*Work to complete:* Reproduce the records exactly. Leave the pictures out.

*Records for this exercise:*

== Segment start ==

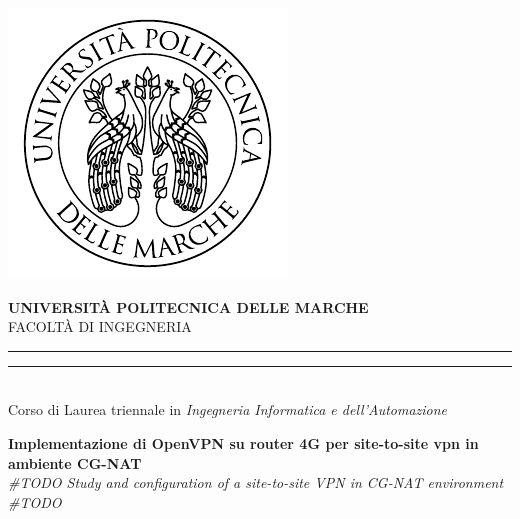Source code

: \begin{titlepage}
    \begin{center}
        \includegraphics[scale=0.85]{immagini/UnivpmLogo.pdf} \\
        \vspace{5mm}

        {{\Large{\textbf{\large{UNIVERSITÀ POLITECNICA DELLE MARCHE}}}}} \\
        \vspace{3mm}
        \small{FACOLTÀ DI INGEGNERIA}
        \vspace{3.5mm}

        \rule[0.1cm]{17cm}{0.1mm}
        \rule[0.5cm]{17cm}{0.6mm}
        \\

        \large{{
                    Corso di Laurea triennale in \textit{Ingegneria Informatica e dell'Automazione}
                }}\\

    \end{center}

    \vspace{18mm}
    \begin{center}

        {
            \LARGE{
                \bf Implementazione di OpenVPN su router 4G per site-to-site vpn in ambiente CG-NAT
            }
        }\\

        \vspace{6mm}
        \Large{
            \textit{
                \#TODO Study and configuration of a site-to-site VPN in CG-NAT environment \#TODO
            }
        }\\

        \vspace{15mm}
    \end{center}
    \vspace{20mm}


\end{titlepage}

== Segment end ==

*Solution for this task:*
Source code

: \begin{titlepage}
    \begin{center}
        \includegraphics[scale=0.85]{immagini/UnivpmLogo.pdf} \\
        \vspace{5mm}

        {{\Large{\textbf{\large{UNIVERSITÀ POLITECNICA DELLE MARCHE}}}}} \\
        \vspace{3mm}
        \small{FACOLTÀ DI INGEGNERIA}
        \vspace{3.5mm}

        \rule[0.1cm]{17cm}{0.1mm}
        \rule[0.5cm]{17cm}{0.6mm}
        \\

        \large{{
                    Corso di Laurea triennale in \textit{Ingegneria Informatica e dell'Automazione}
                }}\\

    \end{center}

    \vspace{18mm}
    \begin{center}

        {
            \LARGE{
                \bf Implementazione di OpenVPN su router 4G per site-to-site vpn in ambiente CG-NAT
            }
        }\\

        \vspace{6mm}
        \Large{
            \textit{
                \#TODO Study and configuration of a site-to-site VPN in CG-NAT environment \#TODO
            }
        }\\

        \vspace{15mm}
    \end{center}
    \vspace{20mm}


\end{titlepage}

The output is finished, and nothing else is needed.